Recorded data
-- Opening Marker --

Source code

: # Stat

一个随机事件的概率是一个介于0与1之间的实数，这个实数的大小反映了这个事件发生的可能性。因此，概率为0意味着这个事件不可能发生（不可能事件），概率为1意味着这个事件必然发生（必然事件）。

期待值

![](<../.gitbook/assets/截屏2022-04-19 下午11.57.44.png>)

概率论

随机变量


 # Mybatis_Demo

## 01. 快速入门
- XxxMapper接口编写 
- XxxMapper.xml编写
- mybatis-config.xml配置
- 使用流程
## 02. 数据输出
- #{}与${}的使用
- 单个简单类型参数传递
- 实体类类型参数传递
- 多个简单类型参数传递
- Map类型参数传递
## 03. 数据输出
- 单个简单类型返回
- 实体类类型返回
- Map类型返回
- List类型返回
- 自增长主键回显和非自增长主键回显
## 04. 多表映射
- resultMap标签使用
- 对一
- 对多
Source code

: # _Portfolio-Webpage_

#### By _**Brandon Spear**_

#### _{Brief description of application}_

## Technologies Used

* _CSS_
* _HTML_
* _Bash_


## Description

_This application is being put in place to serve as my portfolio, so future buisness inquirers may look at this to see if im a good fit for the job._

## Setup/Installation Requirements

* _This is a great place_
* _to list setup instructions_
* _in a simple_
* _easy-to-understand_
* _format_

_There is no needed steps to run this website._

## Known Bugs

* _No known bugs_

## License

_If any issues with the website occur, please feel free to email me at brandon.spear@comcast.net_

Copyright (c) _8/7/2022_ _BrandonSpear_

-- Closing Marker --

### Your objective
Write the records out again. Each one must match exactly.

### Output for this exercise
Source code

: # Stat

一个随机事件的概率是一个介于0与1之间的实数，这个实数的大小反映了这个事件发生的可能性。因此，概率为0意味着这个事件不可能发生（不可能事件），概率为1意味着这个事件必然发生（必然事件）。

期待值

![](<../.gitbook/assets/截屏2022-04-19 下午11.57.44.png>)

概率论

随机变量


 # Mybatis_Demo

## 01. 快速入门
- XxxMapper接口编写 
- XxxMapper.xml编写
- mybatis-config.xml配置
- 使用流程
## 02. 数据输出
- #{}与${}的使用
- 单个简单类型参数传递
- 实体类类型参数传递
- 多个简单类型参数传递
- Map类型参数传递
## 03. 数据输出
- 单个简单类型返回
- 实体类类型返回
- Map类型返回
- List类型返回
- 自增长主键回显和非自增长主键回显
## 04. 多表映射
- resultMap标签使用
- 对一
- 对多
Source code

: # _Portfolio-Webpage_

#### By _**Brandon Spear**_

#### _{Brief description of application}_

## Technologies Used

* _CSS_
* _HTML_
* _Bash_


## Description

_This application is being put in place to serve as my portfolio, so future buisness inquirers may look at this to see if im a good fit for the job._

## Setup/Installation Requirements

* _This is a great place_
* _to list setup instructions_
* _in a simple_
* _easy-to-understand_
* _format_

_There is no needed steps to run this website._

## Known Bugs

* _No known bugs_

## License

_If any issues with the website occur, please feel free to email me at brandon.spear@comcast.net_

Copyright (c) _8/7/2022_ _BrandonSpear_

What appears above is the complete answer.